Wallpaper City Guide: Houston
Rather than plainly document a bounty of recreational attractions, the recently-released Wallpaper City Guide: Houston (published jointly by the Wallpaper magazine and Phaidon) postures itself as the “fast-track” guide for the discerning traveler, offering a “tightly edited,” “ruthlessly researched,” “rigorously selected,” and “discreetly packaged” list of the city’s design-conscious locales. Instead of the design-minded denizen, the target audience is the weekend tourist or business traveler — so it’s tempting for a local to scrutinize the 100-page volume.
Promising to offer an “insider’s checklist of the world’s most intoxicating cities” (to date, there are 70 guides), Wallpaper City Guide: Houston is at best a pat on the back for the city’s design offerings (and a win over the state’s more pretentious metroplex). While the book highlights spas and painfully posh bars, the editors focus foremost on the artistic and architectural landscape. Proper due is granted to icons like Williams Tower, Penzoil Place, Link-Lee Mansion, and the Astrodome, as well as more recent additions such as the Brochstein Pavilion. Given the brevity of the guide, some of the choices are arguable. The editors, an anonymous group of the magazine’s travel experts, glamorize the disproportioned intervention of the Chapel of St. Basil at the University of St. Thomas campus, as well as the art gallery complex at 4411 Montrose. Two of the featured hotspots, Raye and Raindrop, had already closed by the book’s printing.
Wallpaper City Guide Houston redeems itself in the poetic summary of the city’s contemporary conundrum of coming to terms with the worst excesses of urban sprawl — “a place with little sense of place” and a repressed inferiority complex. That Wallpaper encourages the reader to overlook “the urban schizophrenia” and “discover the Houston underneath” credits the publisher’s expectations for tourists’ tenacity (or the occurrence of tourists in Houston to begin with). Indeed, were Rick Steve or even Lonely Planet to cover the city, gems like the Beer Can House or Jefferson Chemical Company Building would probably not receive mention.

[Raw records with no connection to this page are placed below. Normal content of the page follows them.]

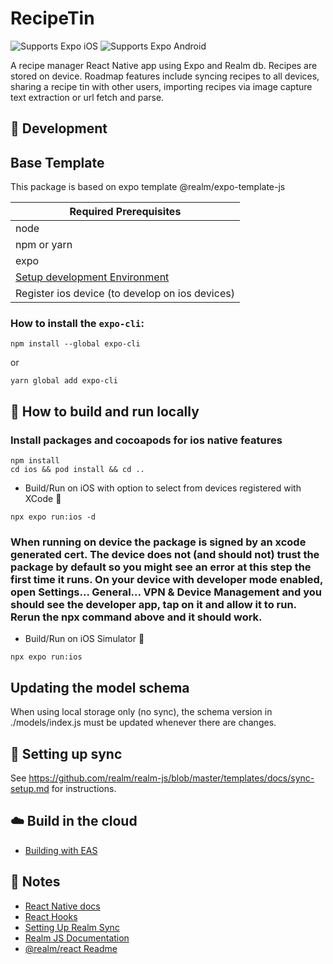 # RecipeTin
<p>
  <!-- iOS -->
  <img alt="Supports Expo iOS" longdesc="Supports Expo iOS" src="https://img.shields.io/badge/iOS-4630EB.svg?style=flat-square&logo=APPLE&labelColor=999999&logoColor=fff" />
  <!-- Android -->
  <img alt="Supports Expo Android" longdesc="Supports Expo Android" src="https://img.shields.io/badge/Android-4630EB.svg?style=flat-square&logo=ANDROID&labelColor=A4C639&logoColor=fff" />
</p>

A recipe manager React Native app using Expo and Realm db. Recipes are stored on device. Roadmap features include syncing recipes to all devices, sharing a recipe tin with other users, importing recipes via image capture text extraction or url fetch and parse.

## 🚀 Development

## Base Template

This package is based on expo template @realm/expo-template-js

|  Required Prerequisites  |
|  -- |
| node | 
| npm or yarn | 
| expo | 
| [Setup development Environment](https://reactnative.dev/docs/environment-setup) | 
| Register ios device (to develop on ios devices) |


### How to install the `expo-cli`:
```
npm install --global expo-cli
```
or
```
yarn global add expo-cli
```

## 🏃 How to build and run locally

### Install packages and cocoapods for ios native features
```
npm install
cd ios && pod install && cd ..
```


- Build/Run on iOS with option to select from devices registered with XCode 🍎
```
npx expo run:ios -d
```
### When running on device the package is signed by an xcode generated cert. The device does not (and should not) trust the package by default so you might see an error at this step the first time it runs. On your device with developer mode enabled, open Settings... General... VPN & Device Management and you should see the developer app, tap on it and allow it to run. Rerun the npx command above and it should work.

- Build/Run on iOS Simulator 🍎
```
npx expo run:ios
```

## Updating the model schema

When using local storage only (no sync), the schema version in ./models/index.js must be updated whenever there are changes. 

## 🔀 Setting up sync

See https://github.com/realm/realm-js/blob/master/templates/docs/sync-setup.md for instructions.

## ☁️ Build in the cloud

- [Building with EAS](https://docs.expo.dev/eas/)

## 📝 Notes
- [React Native docs](https://reactnative.dev/docs/getting-started)
- [React Hooks](https://reactjs.org/docs/hooks-intro.html)
- [Setting Up Realm Sync](https://docs.mongodb.com/realm/sdk/react-native/quick-start/)
- [Realm JS Documentation](https://docs.mongodb.com/realm/sdk/react-native/)
- [@realm/react Readme](https://github.com/realm/realm-js/tree/master/packages/realm-react#readme)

Wallpaper’s guide makes for an interesting comparison with Placenotes: Houston, published by the University of Texas’ Charles W. Moore Center for the Study of Place. Stephen Fox’s Houston: Architectural Guide is in an altogether different category. Decidedly Texan, Placenotes emphasizes the city’s architectural heritage and — gasp — escapes into nature, as well as more easily-identifiable commentary by local architects and cultural literati. Although Placenotes offers a more thorough exploration of the city’s landmarks, you won’t find footnotes about booking the most decadent suite at Hotel ZaZa.